* **REQUIREMENT**: Search the records for the string "TAPOS" and copy every line where it turns up.

* **GIVEN ENTRIES**:
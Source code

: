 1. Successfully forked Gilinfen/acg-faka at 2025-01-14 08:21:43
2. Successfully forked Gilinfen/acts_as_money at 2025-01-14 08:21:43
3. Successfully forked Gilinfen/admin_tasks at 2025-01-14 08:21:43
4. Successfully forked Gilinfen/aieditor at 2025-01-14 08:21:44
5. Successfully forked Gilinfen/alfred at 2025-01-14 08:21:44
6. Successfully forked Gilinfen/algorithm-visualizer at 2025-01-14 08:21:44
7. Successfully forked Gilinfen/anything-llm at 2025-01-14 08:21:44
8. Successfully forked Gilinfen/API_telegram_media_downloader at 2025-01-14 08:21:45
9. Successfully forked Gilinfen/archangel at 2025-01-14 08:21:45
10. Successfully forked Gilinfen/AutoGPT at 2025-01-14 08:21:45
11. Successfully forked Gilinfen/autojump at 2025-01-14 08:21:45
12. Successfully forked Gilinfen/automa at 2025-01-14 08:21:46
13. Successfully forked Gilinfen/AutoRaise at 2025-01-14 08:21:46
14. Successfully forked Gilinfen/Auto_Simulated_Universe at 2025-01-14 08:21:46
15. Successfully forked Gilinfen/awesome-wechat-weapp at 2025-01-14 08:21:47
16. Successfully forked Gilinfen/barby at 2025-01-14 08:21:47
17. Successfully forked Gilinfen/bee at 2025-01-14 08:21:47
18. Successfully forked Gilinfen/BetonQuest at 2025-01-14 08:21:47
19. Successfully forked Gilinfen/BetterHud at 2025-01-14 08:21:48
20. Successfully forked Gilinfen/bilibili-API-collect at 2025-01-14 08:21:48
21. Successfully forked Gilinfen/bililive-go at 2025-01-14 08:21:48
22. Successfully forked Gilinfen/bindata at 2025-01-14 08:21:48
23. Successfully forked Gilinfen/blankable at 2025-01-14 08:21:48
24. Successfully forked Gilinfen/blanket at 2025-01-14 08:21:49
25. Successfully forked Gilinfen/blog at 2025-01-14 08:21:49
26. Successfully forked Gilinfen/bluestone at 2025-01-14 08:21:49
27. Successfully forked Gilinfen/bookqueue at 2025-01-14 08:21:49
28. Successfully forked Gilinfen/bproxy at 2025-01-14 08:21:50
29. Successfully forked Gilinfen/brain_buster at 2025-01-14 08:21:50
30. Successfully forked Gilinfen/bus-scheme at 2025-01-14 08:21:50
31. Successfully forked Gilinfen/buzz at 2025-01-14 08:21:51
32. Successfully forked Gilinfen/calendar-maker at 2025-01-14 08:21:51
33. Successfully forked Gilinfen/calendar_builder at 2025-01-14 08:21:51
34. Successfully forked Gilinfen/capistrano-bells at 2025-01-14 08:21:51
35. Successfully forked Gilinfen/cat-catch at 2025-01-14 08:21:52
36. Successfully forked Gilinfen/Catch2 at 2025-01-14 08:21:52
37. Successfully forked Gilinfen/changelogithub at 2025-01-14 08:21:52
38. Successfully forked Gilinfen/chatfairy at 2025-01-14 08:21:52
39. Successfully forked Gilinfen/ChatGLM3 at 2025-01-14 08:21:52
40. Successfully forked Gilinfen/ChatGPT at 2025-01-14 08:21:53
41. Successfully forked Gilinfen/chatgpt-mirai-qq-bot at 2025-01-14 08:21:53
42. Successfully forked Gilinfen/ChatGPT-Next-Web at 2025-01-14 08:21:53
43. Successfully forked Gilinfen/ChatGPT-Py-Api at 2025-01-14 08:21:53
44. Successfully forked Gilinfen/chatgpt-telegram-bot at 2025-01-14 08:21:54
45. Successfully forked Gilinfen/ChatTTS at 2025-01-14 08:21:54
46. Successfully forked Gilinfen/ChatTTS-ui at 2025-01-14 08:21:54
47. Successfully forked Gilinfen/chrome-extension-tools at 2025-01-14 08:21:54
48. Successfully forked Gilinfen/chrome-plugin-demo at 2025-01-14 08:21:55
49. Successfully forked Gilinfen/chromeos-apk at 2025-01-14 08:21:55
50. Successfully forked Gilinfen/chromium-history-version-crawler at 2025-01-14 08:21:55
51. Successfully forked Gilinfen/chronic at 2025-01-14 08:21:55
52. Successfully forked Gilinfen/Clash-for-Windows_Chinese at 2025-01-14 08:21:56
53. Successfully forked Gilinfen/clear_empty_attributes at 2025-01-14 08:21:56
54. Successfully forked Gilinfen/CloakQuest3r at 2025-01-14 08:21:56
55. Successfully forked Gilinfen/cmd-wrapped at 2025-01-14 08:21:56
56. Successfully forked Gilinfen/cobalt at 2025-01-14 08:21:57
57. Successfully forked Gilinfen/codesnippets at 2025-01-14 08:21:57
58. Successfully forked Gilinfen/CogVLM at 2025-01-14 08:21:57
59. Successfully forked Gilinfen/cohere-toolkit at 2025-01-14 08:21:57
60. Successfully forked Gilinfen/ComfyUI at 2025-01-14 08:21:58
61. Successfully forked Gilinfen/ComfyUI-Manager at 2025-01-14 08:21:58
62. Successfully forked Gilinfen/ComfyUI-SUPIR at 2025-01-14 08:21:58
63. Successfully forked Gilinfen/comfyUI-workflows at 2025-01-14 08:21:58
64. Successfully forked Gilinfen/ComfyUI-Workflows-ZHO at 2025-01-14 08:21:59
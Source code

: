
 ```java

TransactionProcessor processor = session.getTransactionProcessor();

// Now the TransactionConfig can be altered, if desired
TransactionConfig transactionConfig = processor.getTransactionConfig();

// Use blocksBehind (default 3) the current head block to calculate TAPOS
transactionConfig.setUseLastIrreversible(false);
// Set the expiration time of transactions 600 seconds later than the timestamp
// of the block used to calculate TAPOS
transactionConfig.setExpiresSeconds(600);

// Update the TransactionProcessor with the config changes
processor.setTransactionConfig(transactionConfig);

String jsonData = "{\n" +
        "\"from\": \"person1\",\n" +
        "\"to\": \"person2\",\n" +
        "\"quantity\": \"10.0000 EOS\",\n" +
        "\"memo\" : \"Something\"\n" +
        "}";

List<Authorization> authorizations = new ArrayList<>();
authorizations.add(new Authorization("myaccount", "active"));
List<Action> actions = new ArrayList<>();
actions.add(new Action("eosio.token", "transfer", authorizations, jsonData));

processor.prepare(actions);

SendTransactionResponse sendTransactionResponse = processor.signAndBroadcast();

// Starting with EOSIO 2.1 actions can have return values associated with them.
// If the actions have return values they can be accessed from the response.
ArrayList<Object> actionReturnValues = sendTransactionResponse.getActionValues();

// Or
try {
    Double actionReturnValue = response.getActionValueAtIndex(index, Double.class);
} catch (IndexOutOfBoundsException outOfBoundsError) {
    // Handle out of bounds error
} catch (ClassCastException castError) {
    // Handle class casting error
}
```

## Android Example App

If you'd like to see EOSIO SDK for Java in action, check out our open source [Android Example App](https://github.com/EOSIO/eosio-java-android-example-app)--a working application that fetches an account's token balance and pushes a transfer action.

* **RESULT FOR THIS TASK**:
// Use blocksBehind (default 3) the current head block to calculate TAPOS
// of the block used to calculate TAPOS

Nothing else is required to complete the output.